_ENTRIES SUPPLIED_.
+ + +

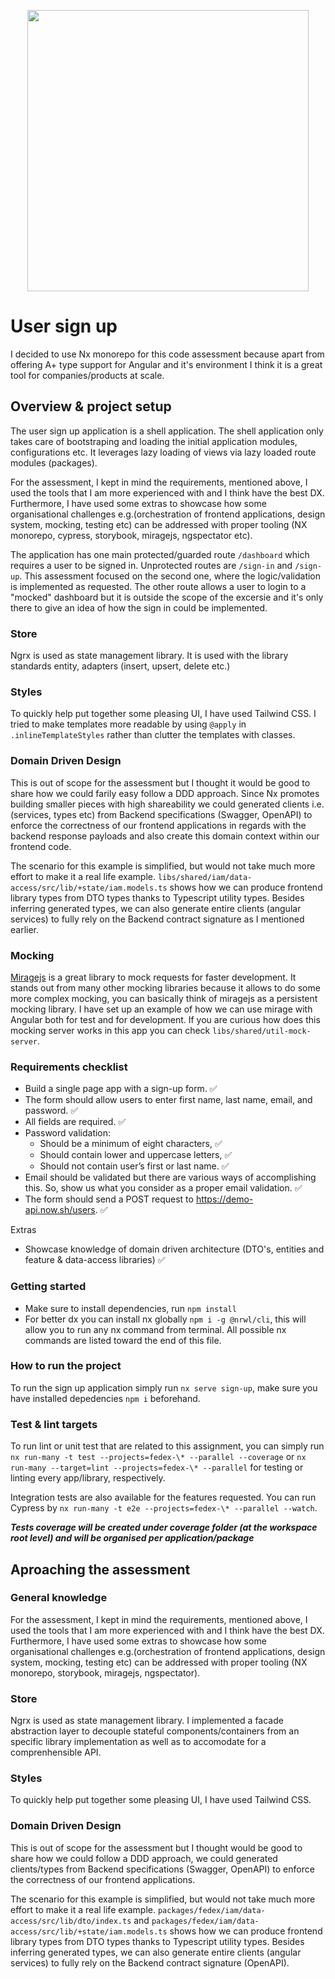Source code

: <p align="center"><img src="https://logos-marcas.com/wp-content/uploads/2020/04/FedEx-Logo.png" width="450"></p>

# User sign up

I decided to use Nx monorepo for this code assessment because apart from offering A+ type support for Angular and it's environment I think it is a great tool for companies/products at scale.

## Overview & project setup

The user sign up application is a shell application. The shell application only takes care of bootstraping and loading the initial application modules, configurations etc. It leverages lazy loading of views via lazy loaded route modules (packages).

For the assessment, I kept in mind the requirements, mentioned above, I used the tools that I am more experienced with and I think have the best DX. Furthermore, I have used some extras to showcase how some organisational challenges e.g.(orchestration of frontend applications, design system, mocking, testing etc) can be addressed with proper tooling (NX monorepo, cypress, storybook, miragejs, ngspectator etc).

The application has one main protected/guarded route `/dashboard` which requires a user to be signed in. Unprotected routes are `/sign-in` and `/sign-up`. This assessment focused on the second one, where the logic/validation is implemented as requested. The other route allows a user to login to a "mocked" dashboard but it is outside the scope of the excersie and it's only there to give an idea of how the sign in could be implemented.

### Store

Ngrx is used as state management library. It is used with the library standards entity, adapters (insert, upsert, delete etc.)

### Styles

To quickly help put together some pleasing UI, I have used Tailwind CSS. I tried to make templates more readable by using `@apply` in `.inlineTemplateStyles` rather than clutter the templates with classes.

### Domain Driven Design

This is out of scope for the assessment but I thought it would be good to share how we could farily easy follow a DDD approach. Since Nx promotes building smaller pieces with high shareability we could generated clients i.e.(services, types etc) from Backend specifications (Swagger, OpenAPI) to enforce the correctness of our frontend applications in regards with the backend response payloads and also create this domain context within our frontend code.

The scenario for this example is simplified, but would not take much more effort to make it a real life example. `libs/shared/iam/data-access/src/lib/+state/iam.models.ts` shows how we can produce frontend library types from DTO types thanks to Typescript utility types. Besides inferring generated types, we can also generate entire clients (angular services) to fully rely on the Backend contract signature as I mentioned earlier.

### Mocking

[Miragejs](https://miragejs.com/) is a great library to mock requests for faster development. It stands out from many other mocking libraries because it allows to do some more complex mocking, you can basically think of miragejs as a persistent mocking library. I have set up an example of how we can use mirage with Angular both for test and for development. If you are curious how does this mocking server works in this app you can check `libs/shared/util-mock-server`.

### Requirements checklist

- Build a single page app with a sign-up form. ✅
- The form should allow users to enter first name, last name, email, and password. ✅
- All fields are required. ✅
- Password validation:
  - Should be a minimum of eight characters, ✅
  - Should contain lower and uppercase letters, ✅
  - Should not contain user’s first or last name. ✅
- Email should be validated but there are various ways of accomplishing this. So, show us what
  you consider as a proper email validation. ✅
- The form should send a POST request to <https://demo-api.now.sh/users>. ✅

Extras

- Showcase knowledge of domain driven architecture (DTO's, entities and feature & data-access libraries) ✅

### Getting started

- Make sure to install dependencies, run `npm install`
- For better dx you can install nx globally `npm i -g @nrwl/cli`, this will allow you to run any nx command from terminal. All possible nx commands are listed toward the end of this file.

### How to run the project

To run the sign up application simply run `nx serve sign-up`, make sure you have installed depedencies `npm i` beforehand.

### Test & lint targets

To run lint or unit test that are related to this assignment, you can simply run `nx run-many -t test --projects=fedex-\* --parallel --coverage` or `nx run-many --target=lint --projects=fedex-\* --parallel` for testing or linting every app/library, respectively.

Integration tests are also available for the features requested. You can run Cypress by `nx run-many -t e2e --projects=fedex-\* --parallel --watch`.

**_Tests coverage will be created under coverage folder (at the workspace root level) and will be organised per application/package_**

## Aproaching the assessment

### General knowledge

For the assessment, I kept in mind the requirements, mentioned above, I used the tools that I am more experienced with and I think have the best DX. Furthermore, I have used some extras to showcase how some organisational challenges e.g.(orchestration of frontend applications, design system, mocking, testing etc) can be addressed with proper tooling (NX monorepo, storybook, miragejs, ngspectator).

### Store

Ngrx is used as state management library. I implemented a facade abstraction layer to decouple stateful components/containers from an specific library implementation as well as to accomodate for a comprenhensible API.

### Styles

To quickly help put together some pleasing UI, I have used Tailwind CSS.

### Domain Driven Design

This is out of scope for the assessment but I thought would be good to share how we could follow a DDD approach, we could generated clients/types from Backend specifications (Swagger, OpenAPI) to enforce the correctness of our frontend applications.

The scenario for this example is simplified, but would not take much more effort to make it a real life example. `packages/fedex/iam/data-access/src/lib/dto/index.ts` and `packages/fedex/iam/data-access/src/lib/+state/iam.models.ts` shows how we can produce frontend library types from DTO types thanks to Typescript utility types. Besides inferring generated types, we can also generate entire clients (angular services) to fully rely on the Backend contract signature (OpenAPI).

+ + +

Reproduce verbatim only the segment of the listing bounded by the line containing "I decided to" and the line containing "The user sign", with both boundary lines included.

I decided to use Nx monorepo for this code assessment because apart from offering A+ type support for Angular and it's environment I think it is a great tool for companies/products at scale.

## Overview & project setup

The user sign up application is a shell application. The shell application only takes care of bootstraping and loading the initial application modules, configurations etc. It leverages lazy loading of views via lazy loaded route modules (packages).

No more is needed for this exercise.